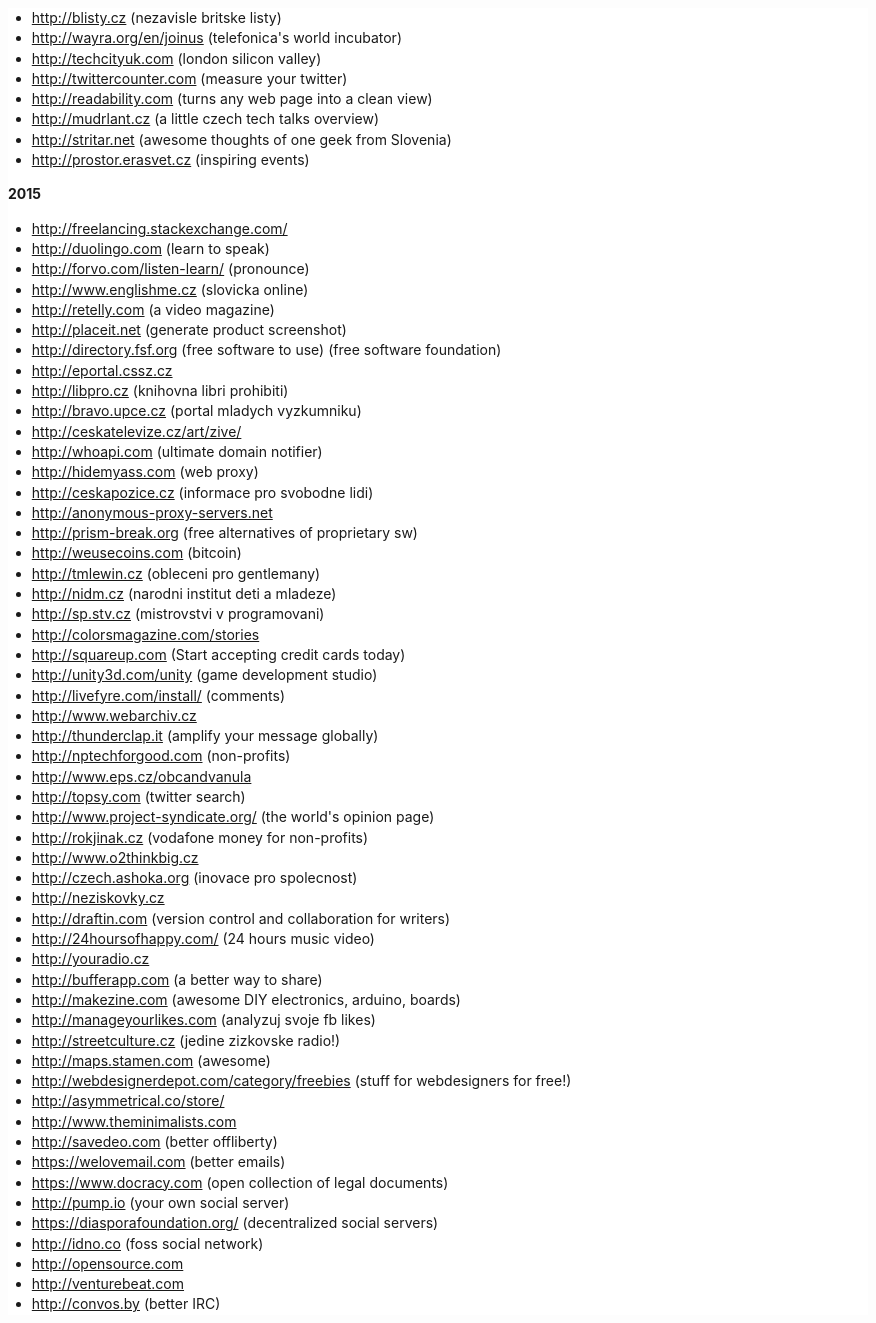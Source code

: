 * http://blisty.cz (nezavisle britske listy)
* http://wayra.org/en/joinus (telefonica's world incubator)
* http://techcityuk.com (london silicon valley)
* http://twittercounter.com (measure your twitter)
* http://readability.com (turns any web page into a clean view)
* http://mudrlant.cz (a little czech tech talks overview)
* http://stritar.net (awesome thoughts of one geek from Slovenia)
* http://prostor.erasvet.cz (inspiring events)

__2015__
* http://freelancing.stackexchange.com/
* http://duolingo.com (learn to speak)
* http://forvo.com/listen-learn/ (pronounce)
* http://www.englishme.cz (slovicka online)
* http://retelly.com (a video magazine)
* http://placeit.net (generate product screenshot)
* http://directory.fsf.org (free software to use) (free software foundation)
* http://eportal.cssz.cz
* http://libpro.cz (knihovna libri prohibiti)
* http://bravo.upce.cz (portal mladych vyzkumniku)
* http://ceskatelevize.cz/art/zive/
* http://whoapi.com (ultimate domain notifier)
* http://hidemyass.com (web proxy)
* http://ceskapozice.cz (informace pro svobodne lidi)
* http://anonymous-proxy-servers.net
* http://prism-break.org (free alternatives of proprietary sw)
* http://weusecoins.com (bitcoin)
* http://tmlewin.cz (obleceni pro gentlemany)
* http://nidm.cz (narodni institut deti a mladeze)
* http://sp.stv.cz (mistrovstvi v programovani)
* http://colorsmagazine.com/stories
* http://squareup.com (Start accepting credit cards today)
* http://unity3d.com/unity (game development studio)
* http://livefyre.com/install/ (comments)
* http://www.webarchiv.cz
* http://thunderclap.it (amplify your message globally)
* http://nptechforgood.com (non-profits)
* http://www.eps.cz/obcandvanula
* http://topsy.com (twitter search)
* http://www.project-syndicate.org/ (the world's opinion page)
* http://rokjinak.cz (vodafone money for non-profits)
* http://www.o2thinkbig.cz
* http://czech.ashoka.org (inovace pro spolecnost)
* http://neziskovky.cz
* http://draftin.com (version control and collaboration for writers)
* http://24hoursofhappy.com/ (24 hours music video)
* http://youradio.cz
* http://bufferapp.com (a better way to share)
* http://makezine.com (awesome DIY electronics, arduino, boards)
* http://manageyourlikes.com (analyzuj svoje fb likes)
* http://streetculture.cz (jedine zizkovske radio!)
* http://maps.stamen.com (awesome)
* http://webdesignerdepot.com/category/freebies (stuff for webdesigners for free!)
* http://asymmetrical.co/store/
* http://www.theminimalists.com
* http://savedeo.com (better offliberty)
* https://welovemail.com (better emails)
* https://www.docracy.com (open collection of legal documents)
* http://pump.io (your own social server)
* https://diasporafoundation.org/ (decentralized social servers)
* http://idno.co (foss social network)
* http://opensource.com
* http://venturebeat.com
* http://convos.by (better IRC)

***

**TASK ITEM:** Copy out exactly, with no pictures, the lines of the data from the first one through the line bearing "your message globally)".

**RESPONSE TO THE EXERCISE:**
Source code

: * http://blisty.cz (nezavisle britske listy)
* http://wayra.org/en/joinus (telefonica's world incubator)
* http://techcityuk.com (london silicon valley)
* http://twittercounter.com (measure your twitter)
* http://readability.com (turns any web page into a clean view)
* http://mudrlant.cz (a little czech tech talks overview)
* http://stritar.net (awesome thoughts of one geek from Slovenia)
* http://prostor.erasvet.cz (inspiring events)

__2015__
* http://freelancing.stackexchange.com/
* http://duolingo.com (learn to speak)
* http://forvo.com/listen-learn/ (pronounce)
* http://www.englishme.cz (slovicka online)
* http://retelly.com (a video magazine)
* http://placeit.net (generate product screenshot)
* http://directory.fsf.org (free software to use) (free software foundation)
* http://eportal.cssz.cz
* http://libpro.cz (knihovna libri prohibiti)
* http://bravo.upce.cz (portal mladych vyzkumniku)
* http://ceskatelevize.cz/art/zive/
* http://whoapi.com (ultimate domain notifier)
* http://hidemyass.com (web proxy)
* http://ceskapozice.cz (informace pro svobodne lidi)
* http://anonymous-proxy-servers.net
* http://prism-break.org (free alternatives of proprietary sw)
* http://weusecoins.com (bitcoin)
* http://tmlewin.cz (obleceni pro gentlemany)
* http://nidm.cz (narodni institut deti a mladeze)
* http://sp.stv.cz (mistrovstvi v programovani)
* http://colorsmagazine.com/stories
* http://squareup.com (Start accepting credit cards today)
* http://unity3d.com/unity (game development studio)
* http://livefyre.com/install/ (comments)
* http://www.webarchiv.cz
* http://thunderclap.it (amplify your message globally)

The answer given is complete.